**TASK DETAILS**
Count the lines in the data below that have "article" in them, and reply with only that number.

**DATA FOR THIS TASK**
------------------------------------------------------------

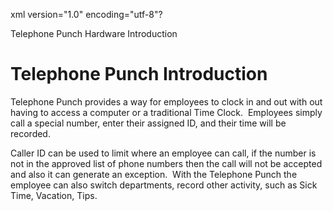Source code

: xml version="1.0" encoding="utf-8"?





Telephone Punch Hardware Introduction




# Telephone Punch Introduction

Telephone Punch provides a way for employees to clock in and out with out having to access a computer or a traditional Time Clock.  Employees simply call a special number, enter their assigned ID, and their time will be recorded.

Caller ID can be used to limit where an employee can call, if the number is not in the approved list of phone numbers then the call will not be accepted and also it can generate an exception.  With the Telephone Punch the employee can also switch departments, record other activity, such as Sick Time, Vacation, Tips.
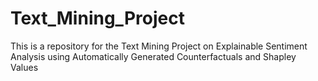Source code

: # Text_Mining_Project
This is a repository for the Text Mining Project on Explainable Sentiment Analysis using Automatically Generated Counterfactuals and Shapley Values
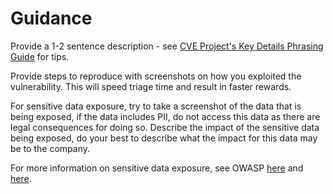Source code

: # Guidance

Provide a 1-2 sentence description - see [CVE Project's Key Details Phrasing Guide](http://cveproject.github.io/docs/content/key-details-phrasing.pdf) for tips.

Provide steps to reproduce with screenshots on how you exploited the vulnerability. This will speed triage time and result in faster rewards.

For sensitive data exposure, try to take a screenshot of the data that is being exposed, if the data includes PII, do not access this data as there are legal consequences for doing so. Describe the impact of the sensitive data being exposed, do your best to describe what the impact for this data may be to the company.

For more information on sensitive data exposure, see OWASP [here](https://owasp.org/Top10/A02_2021-Cryptographic_Failures/) and [here](https://owasp.org/www-project-top-ten/2017/A3_2017-Sensitive_Data_Exposure).
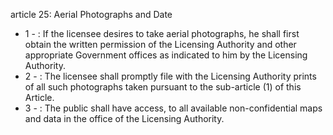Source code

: article 25: Aerial Photographs and Date

<ul>
			<li>1 - : If the licensee desires to take aerial photographs, he shall first obtain the written permission of the Licensing Authority and other appropriate Government offices as indicated to him by the Licensing Authority.<ul>
			</ul></li>			<li>2 - : The licensee shall promptly file with the Licensing Authority prints of all such photographs taken pursuant to the sub-article (1) of this Article.<ul>
			</ul></li>			<li>3 - : The public shall have access, to all available non-confidential maps and data in the office of the Licensing Authority.<ul>
			</ul></li></ul>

------------------------------------------------------------

**RESPONSE TO THIS EXERCISE**
2